BEGIN DATA EXCERPTS
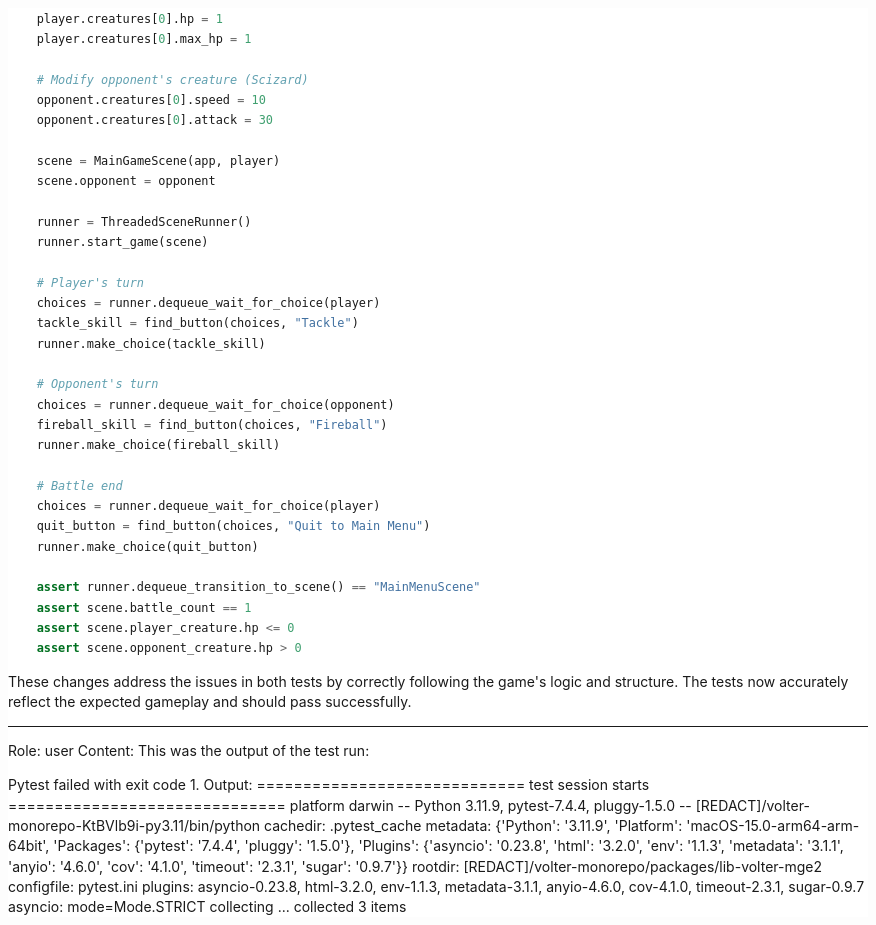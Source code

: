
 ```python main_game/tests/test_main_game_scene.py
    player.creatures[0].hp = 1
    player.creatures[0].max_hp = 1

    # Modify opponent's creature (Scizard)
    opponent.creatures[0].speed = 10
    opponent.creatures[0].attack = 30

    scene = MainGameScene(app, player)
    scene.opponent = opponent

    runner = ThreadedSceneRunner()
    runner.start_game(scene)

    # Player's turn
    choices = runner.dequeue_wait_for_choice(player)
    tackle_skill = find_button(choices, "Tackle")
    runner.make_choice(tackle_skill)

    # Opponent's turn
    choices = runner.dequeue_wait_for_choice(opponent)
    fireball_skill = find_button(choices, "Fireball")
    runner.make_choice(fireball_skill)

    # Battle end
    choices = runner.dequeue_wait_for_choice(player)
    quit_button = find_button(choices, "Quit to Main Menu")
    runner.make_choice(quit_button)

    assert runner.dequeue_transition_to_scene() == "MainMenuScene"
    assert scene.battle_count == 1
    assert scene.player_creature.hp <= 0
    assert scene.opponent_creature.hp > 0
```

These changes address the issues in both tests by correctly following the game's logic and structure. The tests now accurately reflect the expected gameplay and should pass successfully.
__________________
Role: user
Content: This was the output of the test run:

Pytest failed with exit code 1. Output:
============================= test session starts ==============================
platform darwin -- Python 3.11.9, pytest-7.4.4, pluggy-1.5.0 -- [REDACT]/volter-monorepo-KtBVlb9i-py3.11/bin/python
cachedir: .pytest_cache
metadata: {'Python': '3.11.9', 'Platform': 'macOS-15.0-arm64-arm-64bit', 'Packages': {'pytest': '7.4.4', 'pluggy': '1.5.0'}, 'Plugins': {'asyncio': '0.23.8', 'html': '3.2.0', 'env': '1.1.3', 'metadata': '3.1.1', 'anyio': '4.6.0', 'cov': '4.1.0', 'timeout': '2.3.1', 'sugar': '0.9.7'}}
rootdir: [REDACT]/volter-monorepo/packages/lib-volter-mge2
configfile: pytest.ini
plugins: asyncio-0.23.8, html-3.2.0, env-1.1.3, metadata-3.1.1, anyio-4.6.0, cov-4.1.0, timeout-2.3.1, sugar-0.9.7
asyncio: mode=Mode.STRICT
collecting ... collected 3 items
END DATA EXCERPTS
BEGIN DATA EXCERPTS
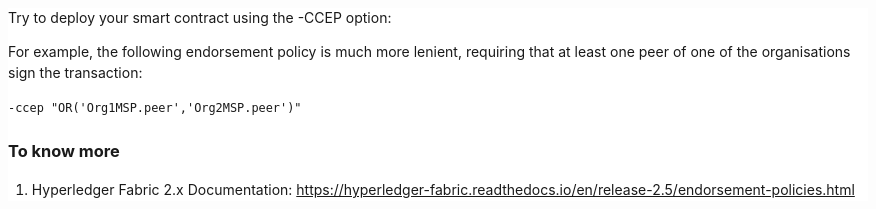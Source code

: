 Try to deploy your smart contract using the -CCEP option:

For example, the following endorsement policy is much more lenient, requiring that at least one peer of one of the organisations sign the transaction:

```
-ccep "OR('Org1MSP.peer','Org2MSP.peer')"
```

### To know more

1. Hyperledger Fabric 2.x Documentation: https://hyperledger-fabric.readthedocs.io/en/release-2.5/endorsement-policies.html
END DATA EXCERPTS
BEGIN DATA EXCERPTS
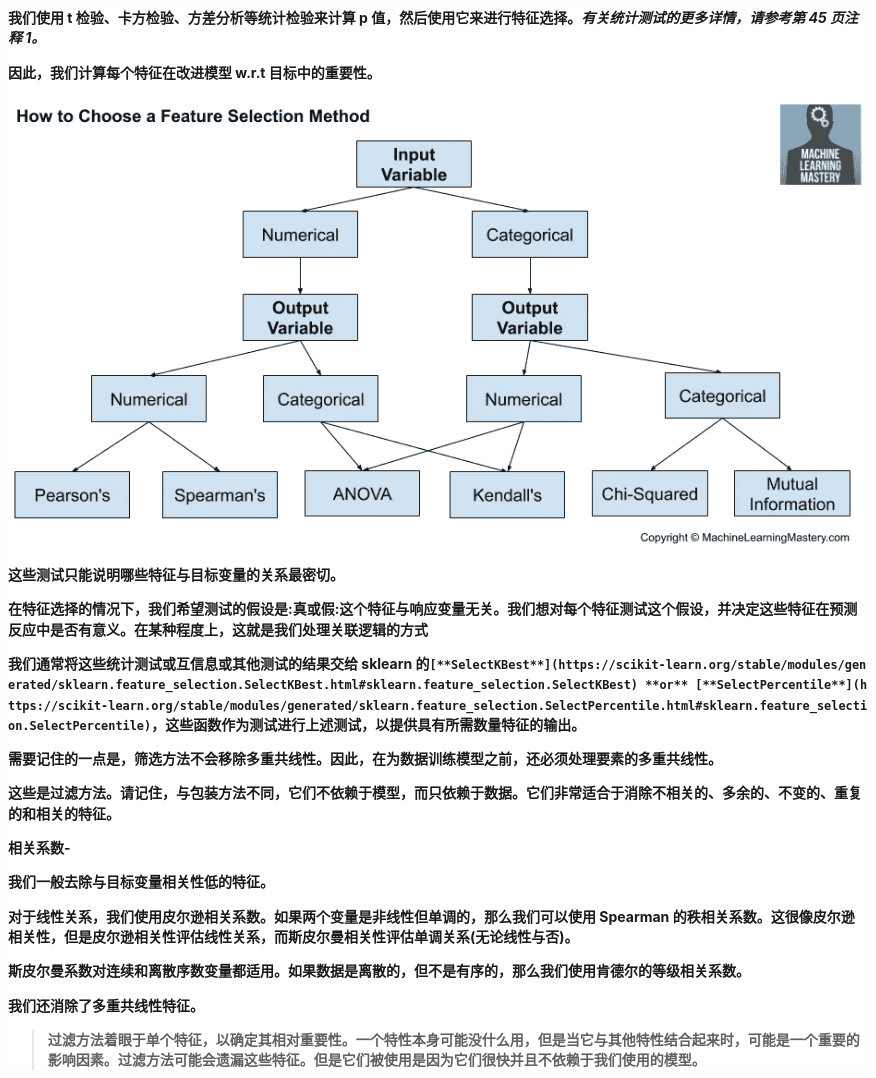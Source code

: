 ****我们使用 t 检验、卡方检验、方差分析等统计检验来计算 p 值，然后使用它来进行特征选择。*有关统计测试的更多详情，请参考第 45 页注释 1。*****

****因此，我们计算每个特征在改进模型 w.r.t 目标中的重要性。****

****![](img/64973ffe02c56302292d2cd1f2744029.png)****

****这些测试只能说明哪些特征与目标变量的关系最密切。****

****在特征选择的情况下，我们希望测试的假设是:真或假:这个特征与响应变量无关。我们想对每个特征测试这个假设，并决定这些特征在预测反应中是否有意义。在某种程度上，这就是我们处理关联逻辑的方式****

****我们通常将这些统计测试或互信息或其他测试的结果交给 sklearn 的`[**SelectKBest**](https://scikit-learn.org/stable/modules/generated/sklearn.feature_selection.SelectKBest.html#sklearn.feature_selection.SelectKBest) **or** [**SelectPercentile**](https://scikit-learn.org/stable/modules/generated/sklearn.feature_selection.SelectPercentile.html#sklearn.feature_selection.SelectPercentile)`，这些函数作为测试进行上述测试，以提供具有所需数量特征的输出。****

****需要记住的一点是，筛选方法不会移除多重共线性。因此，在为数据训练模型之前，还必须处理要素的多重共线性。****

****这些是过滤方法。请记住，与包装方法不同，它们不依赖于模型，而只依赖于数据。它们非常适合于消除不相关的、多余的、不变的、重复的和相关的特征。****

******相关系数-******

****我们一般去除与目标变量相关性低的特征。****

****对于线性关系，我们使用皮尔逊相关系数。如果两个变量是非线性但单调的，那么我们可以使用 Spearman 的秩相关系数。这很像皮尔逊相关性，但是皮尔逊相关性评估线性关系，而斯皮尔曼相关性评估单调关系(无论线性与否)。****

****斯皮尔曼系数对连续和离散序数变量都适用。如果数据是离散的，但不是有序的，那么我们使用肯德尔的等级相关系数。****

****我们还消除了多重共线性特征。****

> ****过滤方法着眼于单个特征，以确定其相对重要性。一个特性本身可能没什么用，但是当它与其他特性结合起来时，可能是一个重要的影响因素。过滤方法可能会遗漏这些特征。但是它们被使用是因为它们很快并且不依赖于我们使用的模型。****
END DATA EXCERPTS
Your job is to copy out every line from the records above that has the word "https".

1. Hyperledger Fabric 2.x Documentation: https://hyperledger-fabric.readthedocs.io/en/release-2.5/endorsement-policies.html
****我们通常将这些统计测试或互信息或其他测试的结果交给 sklearn 的`[**SelectKBest**](https://scikit-learn.org/stable/modules/generated/sklearn.feature_selection.SelectKBest.html#sklearn.feature_selection.SelectKBest) **or** [**SelectPercentile**](https://scikit-learn.org/stable/modules/generated/sklearn.feature_selection.SelectPercentile.html#sklearn.feature_selection.SelectPercentile)`，这些函数作为测试进行上述测试，以提供具有所需数量特征的输出。****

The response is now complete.